## What needs to be done:
What lines of the data include the string "approach"? Copy them all.

[Saved data entries]
□ □ □ □ □
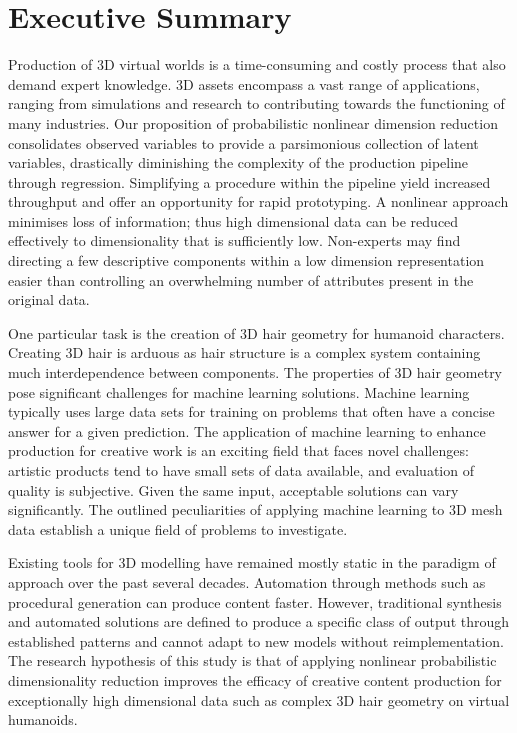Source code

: \documentclass[ %
author={Dillon Keith Diep},
supervisor={Dr. Carl Henrik Ek},
degree={MEng},
title={ART-CG Hair:},
subtitle={Assisted Real-time Content Generation of Stylised Virtual Hair},
type={Research},
year={2017} ]{dissertation}
\begin{document}
	\chapter*{Executive Summary}
	Production of 3D virtual worlds is a time-consuming and costly process that also demand expert knowledge. 3D assets encompass a vast range of applications, ranging from simulations and research to contributing towards the functioning of many industries. Our proposition of probabilistic nonlinear dimension reduction consolidates observed variables to provide a parsimonious collection of latent variables, drastically diminishing the complexity of the production pipeline through regression. Simplifying a procedure within the pipeline yield increased throughput and offer an opportunity for rapid prototyping. A nonlinear approach minimises loss of information; thus high dimensional data can be reduced effectively to dimensionality that is sufficiently low. Non-experts may find directing a few descriptive components within a low dimension representation easier than controlling an overwhelming number of attributes present in the original data.
	
	One particular task is the creation of 3D hair geometry for humanoid characters. Creating 3D hair is arduous as hair structure is a complex system containing much interdependence between components. The properties of 3D hair geometry pose significant challenges for machine learning solutions. Machine learning typically uses large data sets for training on problems that often have a concise answer for a given prediction. The application of machine learning to enhance production for creative work is an exciting field that faces novel challenges: artistic products tend to have small sets of data available, and evaluation of quality is subjective. Given the same input, acceptable solutions can vary significantly. The outlined peculiarities of applying machine learning to 3D mesh data establish a unique field of problems to investigate.
	
	Existing tools for 3D modelling have remained mostly static in the paradigm of approach over the past several decades. Automation through methods such as procedural generation can produce content faster. However, traditional synthesis and automated solutions are defined to produce a specific class of output through established patterns and cannot adapt to new models without reimplementation. The research hypothesis of this study is that of applying nonlinear probabilistic dimensionality reduction improves the efficacy of creative content production for exceptionally high dimensional data such as complex 3D hair geometry on virtual humanoids.
	
\end{document}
□ □ □ □ □
## Output of the task:
	Production of 3D virtual worlds is a time-consuming and costly process that also demand expert knowledge. 3D assets encompass a vast range of applications, ranging from simulations and research to contributing towards the functioning of many industries. Our proposition of probabilistic nonlinear dimension reduction consolidates observed variables to provide a parsimonious collection of latent variables, drastically diminishing the complexity of the production pipeline through regression. Simplifying a procedure within the pipeline yield increased throughput and offer an opportunity for rapid prototyping. A nonlinear approach minimises loss of information; thus high dimensional data can be reduced effectively to dimensionality that is sufficiently low. Non-experts may find directing a few descriptive components within a low dimension representation easier than controlling an overwhelming number of attributes present in the original data.
	Existing tools for 3D modelling have remained mostly static in the paradigm of approach over the past several decades. Automation through methods such as procedural generation can produce content faster. However, traditional synthesis and automated solutions are defined to produce a specific class of output through established patterns and cannot adapt to new models without reimplementation. The research hypothesis of this study is that of applying nonlinear probabilistic dimensionality reduction improves the efficacy of creative content production for exceptionally high dimensional data such as complex 3D hair geometry on virtual humanoids.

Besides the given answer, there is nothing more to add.